Given Janáček’s own unconsummated passion over many years for Kamila Stösslová, it is hard not to see the main character’s emotions as at least partly autobiographical. Thankfully Janáček’s relationship with Kamila seems to have remained entirely proper. Had it been otherwise we should probably never have had that magnificent flow of late masterpieces. Ironically I knew an old Czech gentleman in Malta called Jaroslav who had fallen in love with a married woman across a crowded theatre in Prague in the 1920’s and whose unrequited passion for her lasted till his death some 50 years later. He produced an epic love poem in her honour running to over 100 pages which he would read to his friends with tears streaming down his face.
This, the final opera in Garsington’s current season of three operas, is an undoubted delight and there are no obvious weak links in the substantial cast, Claire Booth consistently excellent as the Vixen and the stentorian Grant Doyle impressive as the Forester. The Cunning Little Vixen has a large cast of other animals - the frog, the grasshopper, the badger, the hens (excellent in their movements) as well as those already mentioned and assorted humans of whom both Timothy Robinson’s sad schoolmaster and Henry Waddington’s priest both deserve special mention. So too does Victoria Simmonds characterful fox.

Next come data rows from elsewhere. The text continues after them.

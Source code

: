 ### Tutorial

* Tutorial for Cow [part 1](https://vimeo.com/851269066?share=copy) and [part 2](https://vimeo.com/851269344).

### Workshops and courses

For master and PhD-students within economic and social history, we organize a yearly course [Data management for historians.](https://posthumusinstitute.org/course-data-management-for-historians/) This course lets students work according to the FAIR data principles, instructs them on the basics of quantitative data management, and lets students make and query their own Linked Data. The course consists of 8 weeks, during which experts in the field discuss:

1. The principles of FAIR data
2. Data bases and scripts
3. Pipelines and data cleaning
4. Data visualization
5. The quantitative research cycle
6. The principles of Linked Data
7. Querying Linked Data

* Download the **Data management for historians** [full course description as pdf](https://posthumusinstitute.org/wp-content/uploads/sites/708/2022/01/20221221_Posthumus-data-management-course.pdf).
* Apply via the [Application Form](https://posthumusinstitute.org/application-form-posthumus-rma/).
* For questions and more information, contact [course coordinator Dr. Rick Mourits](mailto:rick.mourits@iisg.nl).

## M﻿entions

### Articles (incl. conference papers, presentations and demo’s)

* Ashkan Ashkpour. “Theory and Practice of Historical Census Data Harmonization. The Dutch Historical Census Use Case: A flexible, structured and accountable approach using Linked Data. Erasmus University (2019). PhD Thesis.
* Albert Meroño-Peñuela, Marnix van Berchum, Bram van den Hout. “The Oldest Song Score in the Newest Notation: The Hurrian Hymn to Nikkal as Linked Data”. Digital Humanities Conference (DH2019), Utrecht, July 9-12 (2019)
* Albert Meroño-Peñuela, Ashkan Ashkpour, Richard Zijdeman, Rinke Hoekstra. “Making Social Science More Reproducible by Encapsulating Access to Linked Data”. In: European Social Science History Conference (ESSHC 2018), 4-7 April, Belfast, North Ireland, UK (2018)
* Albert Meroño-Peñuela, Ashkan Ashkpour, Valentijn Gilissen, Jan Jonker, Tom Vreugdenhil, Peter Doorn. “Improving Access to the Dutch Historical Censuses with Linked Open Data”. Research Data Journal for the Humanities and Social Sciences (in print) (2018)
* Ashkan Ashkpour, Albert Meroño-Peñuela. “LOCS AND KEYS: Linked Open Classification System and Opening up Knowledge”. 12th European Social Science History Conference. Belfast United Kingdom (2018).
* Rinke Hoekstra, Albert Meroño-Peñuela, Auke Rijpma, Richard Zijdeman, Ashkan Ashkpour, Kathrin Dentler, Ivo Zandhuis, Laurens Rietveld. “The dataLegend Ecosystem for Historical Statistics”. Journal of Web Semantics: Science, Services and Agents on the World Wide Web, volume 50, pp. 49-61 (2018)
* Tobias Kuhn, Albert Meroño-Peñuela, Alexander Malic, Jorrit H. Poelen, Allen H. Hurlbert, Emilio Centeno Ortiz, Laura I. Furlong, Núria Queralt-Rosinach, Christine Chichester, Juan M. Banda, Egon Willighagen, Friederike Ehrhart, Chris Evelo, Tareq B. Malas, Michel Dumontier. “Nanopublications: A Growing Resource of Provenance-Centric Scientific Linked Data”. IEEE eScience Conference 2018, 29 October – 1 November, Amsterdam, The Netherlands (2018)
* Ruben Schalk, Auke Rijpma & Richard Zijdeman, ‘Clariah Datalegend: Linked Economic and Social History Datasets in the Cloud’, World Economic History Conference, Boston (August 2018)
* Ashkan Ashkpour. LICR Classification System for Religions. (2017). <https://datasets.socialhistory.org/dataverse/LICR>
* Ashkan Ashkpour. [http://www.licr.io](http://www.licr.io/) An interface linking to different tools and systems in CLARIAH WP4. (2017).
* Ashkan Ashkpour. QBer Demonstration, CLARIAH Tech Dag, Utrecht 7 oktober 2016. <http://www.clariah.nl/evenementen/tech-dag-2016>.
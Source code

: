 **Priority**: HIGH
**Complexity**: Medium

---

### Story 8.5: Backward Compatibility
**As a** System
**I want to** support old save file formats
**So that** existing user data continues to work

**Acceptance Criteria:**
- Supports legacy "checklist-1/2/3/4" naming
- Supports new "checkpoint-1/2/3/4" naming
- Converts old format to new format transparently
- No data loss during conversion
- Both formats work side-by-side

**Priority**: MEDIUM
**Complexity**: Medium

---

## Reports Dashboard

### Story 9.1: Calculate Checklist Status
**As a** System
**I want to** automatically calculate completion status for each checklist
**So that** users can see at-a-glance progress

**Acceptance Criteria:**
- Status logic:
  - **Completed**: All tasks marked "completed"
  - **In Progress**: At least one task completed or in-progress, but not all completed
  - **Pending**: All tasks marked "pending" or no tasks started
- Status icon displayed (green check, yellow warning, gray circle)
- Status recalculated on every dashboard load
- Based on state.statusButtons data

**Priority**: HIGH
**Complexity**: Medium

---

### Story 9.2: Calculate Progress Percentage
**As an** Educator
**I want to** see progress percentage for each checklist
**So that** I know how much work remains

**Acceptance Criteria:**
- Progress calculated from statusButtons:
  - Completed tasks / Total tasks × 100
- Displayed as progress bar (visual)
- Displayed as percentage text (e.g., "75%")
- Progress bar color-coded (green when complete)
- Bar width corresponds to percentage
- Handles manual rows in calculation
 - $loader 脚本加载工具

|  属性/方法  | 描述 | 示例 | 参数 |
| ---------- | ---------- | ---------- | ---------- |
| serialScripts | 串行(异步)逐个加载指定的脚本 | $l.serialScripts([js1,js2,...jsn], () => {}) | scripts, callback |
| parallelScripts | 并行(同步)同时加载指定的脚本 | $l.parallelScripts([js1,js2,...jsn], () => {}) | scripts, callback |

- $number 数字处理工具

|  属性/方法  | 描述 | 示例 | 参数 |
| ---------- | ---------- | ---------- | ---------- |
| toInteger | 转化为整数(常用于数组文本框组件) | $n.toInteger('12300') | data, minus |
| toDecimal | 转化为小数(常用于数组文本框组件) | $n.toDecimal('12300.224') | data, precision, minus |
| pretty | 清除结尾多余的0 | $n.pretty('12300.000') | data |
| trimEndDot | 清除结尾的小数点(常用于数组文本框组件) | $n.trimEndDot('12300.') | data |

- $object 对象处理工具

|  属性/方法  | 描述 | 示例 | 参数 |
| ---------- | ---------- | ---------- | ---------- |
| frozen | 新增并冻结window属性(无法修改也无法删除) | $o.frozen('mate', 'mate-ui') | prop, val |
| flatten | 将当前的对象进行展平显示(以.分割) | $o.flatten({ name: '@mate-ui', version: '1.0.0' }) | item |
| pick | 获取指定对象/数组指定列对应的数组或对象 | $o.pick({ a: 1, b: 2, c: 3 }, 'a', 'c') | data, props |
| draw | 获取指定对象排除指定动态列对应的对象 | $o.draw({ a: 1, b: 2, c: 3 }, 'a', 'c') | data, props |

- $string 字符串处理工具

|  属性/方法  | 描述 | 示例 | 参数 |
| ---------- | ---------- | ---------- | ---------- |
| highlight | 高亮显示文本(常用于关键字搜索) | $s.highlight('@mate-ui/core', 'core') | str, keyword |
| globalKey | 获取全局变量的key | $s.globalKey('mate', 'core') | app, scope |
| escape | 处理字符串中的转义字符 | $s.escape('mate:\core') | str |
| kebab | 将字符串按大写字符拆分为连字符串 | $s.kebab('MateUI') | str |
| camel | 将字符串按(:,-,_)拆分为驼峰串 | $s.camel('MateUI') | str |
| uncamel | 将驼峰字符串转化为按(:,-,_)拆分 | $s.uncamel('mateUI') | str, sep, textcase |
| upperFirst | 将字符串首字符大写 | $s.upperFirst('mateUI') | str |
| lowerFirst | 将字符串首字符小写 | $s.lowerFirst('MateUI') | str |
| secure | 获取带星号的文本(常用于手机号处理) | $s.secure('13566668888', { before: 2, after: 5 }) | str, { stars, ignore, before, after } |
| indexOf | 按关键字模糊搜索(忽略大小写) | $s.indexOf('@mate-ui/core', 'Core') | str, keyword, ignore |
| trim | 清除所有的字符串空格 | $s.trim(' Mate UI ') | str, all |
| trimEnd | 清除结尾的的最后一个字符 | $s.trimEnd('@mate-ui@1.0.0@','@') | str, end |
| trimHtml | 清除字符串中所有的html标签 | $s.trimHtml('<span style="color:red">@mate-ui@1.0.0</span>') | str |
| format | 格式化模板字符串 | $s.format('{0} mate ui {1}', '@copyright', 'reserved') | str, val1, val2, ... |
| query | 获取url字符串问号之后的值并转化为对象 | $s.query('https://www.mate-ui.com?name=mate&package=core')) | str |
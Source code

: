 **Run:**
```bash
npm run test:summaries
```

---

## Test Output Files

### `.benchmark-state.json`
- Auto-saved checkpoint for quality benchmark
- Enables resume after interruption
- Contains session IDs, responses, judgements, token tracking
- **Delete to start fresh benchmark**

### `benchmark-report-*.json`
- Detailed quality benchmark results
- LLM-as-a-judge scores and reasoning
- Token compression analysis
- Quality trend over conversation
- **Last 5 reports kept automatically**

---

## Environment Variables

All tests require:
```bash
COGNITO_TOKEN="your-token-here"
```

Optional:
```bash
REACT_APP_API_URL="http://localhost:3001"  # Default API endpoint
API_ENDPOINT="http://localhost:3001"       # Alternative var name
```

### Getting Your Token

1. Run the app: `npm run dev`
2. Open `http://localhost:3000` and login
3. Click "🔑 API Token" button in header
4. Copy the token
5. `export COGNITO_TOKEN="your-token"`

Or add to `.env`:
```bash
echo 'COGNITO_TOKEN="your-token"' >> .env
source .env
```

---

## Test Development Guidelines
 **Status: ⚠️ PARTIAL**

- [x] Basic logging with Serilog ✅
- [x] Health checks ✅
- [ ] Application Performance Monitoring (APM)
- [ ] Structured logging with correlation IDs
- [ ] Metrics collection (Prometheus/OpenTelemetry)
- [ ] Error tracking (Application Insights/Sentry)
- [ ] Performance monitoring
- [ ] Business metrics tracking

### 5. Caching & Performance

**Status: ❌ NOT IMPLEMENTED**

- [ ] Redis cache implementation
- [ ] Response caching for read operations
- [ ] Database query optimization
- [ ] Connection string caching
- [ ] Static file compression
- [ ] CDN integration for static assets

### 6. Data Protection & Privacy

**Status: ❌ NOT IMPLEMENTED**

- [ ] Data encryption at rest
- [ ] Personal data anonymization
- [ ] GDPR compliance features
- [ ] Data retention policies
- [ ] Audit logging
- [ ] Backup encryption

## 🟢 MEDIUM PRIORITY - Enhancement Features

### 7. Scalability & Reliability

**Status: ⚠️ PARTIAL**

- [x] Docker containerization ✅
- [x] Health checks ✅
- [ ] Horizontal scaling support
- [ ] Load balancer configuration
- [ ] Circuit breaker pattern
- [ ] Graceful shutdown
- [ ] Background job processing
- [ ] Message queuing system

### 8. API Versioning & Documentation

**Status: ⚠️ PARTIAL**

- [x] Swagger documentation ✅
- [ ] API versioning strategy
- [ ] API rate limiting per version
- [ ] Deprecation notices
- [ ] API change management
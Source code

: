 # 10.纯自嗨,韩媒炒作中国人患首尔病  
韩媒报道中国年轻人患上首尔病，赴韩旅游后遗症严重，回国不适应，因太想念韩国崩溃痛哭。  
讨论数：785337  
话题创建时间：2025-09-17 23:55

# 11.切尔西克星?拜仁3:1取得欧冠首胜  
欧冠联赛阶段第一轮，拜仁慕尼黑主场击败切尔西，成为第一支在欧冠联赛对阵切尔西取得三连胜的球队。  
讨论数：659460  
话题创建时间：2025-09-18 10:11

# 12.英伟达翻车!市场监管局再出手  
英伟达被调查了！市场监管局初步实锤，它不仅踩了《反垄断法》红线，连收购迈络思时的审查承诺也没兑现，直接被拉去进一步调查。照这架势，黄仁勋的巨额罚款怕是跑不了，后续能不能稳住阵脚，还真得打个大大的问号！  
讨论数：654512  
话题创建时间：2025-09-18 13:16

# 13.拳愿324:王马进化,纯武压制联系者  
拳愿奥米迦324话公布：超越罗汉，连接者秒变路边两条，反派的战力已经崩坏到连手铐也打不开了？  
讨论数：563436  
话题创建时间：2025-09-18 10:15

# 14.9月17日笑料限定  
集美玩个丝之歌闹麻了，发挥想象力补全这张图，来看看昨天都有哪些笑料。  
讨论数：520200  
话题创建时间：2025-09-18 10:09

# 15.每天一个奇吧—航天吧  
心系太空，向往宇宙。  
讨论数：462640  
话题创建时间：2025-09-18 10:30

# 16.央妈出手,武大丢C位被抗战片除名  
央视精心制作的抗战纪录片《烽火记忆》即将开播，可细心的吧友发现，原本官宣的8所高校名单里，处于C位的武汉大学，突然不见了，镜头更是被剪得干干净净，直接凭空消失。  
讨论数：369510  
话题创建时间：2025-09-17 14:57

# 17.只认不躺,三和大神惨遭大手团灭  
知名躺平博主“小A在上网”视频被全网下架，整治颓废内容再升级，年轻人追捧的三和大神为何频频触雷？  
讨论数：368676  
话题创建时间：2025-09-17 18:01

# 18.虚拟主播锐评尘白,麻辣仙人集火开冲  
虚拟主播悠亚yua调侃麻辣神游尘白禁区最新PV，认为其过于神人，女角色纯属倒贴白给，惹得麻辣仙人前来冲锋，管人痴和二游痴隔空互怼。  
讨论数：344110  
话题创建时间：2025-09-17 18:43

That said, there have to be a number of minor reservations about the production itself. With its rural setting Garsington should be an ideal location for Cunning Little Vixen (the sliding doors behind the stage open onto woods beyond, surely a perfect backdrop for the forest scenes but, unlike Vert-Vert, this was not used).The interior scenes in the inn had a set that looked uncomfortably like Laura Ashley wallpaper from the 1960’s - one could see what the designer had in mind since this had to double as the forest glade when the set worked (on several occasions it jammed and the stage staff had difficulty moving it). Nor were the Vixen’s nonchalant movements entirely convincingly foxy (I speak from experience as we have a vixen which regularly uses our back garden and has even joined us for lunch on sunny days, sitting on the roof of our garden shed and eyeing us up curiously as we eat; she either moves very cautiously or trots along quite rapidly).
For the most part Garry Walker and the orchestra had the score’s measure, refusing to jolly it along too quickly and allowing its moments of wonder and ‘wood magic’ to emerge naturally; however, there were some occasions where the music cried out for greater weight and intensity, notably that glorious pantheistic epilogue where the Forester, alone in the forest, reflects on his lost youth and his loveless marriage and - when he sees a fox cub resembling the young vixen - wonders if he should take it home with him.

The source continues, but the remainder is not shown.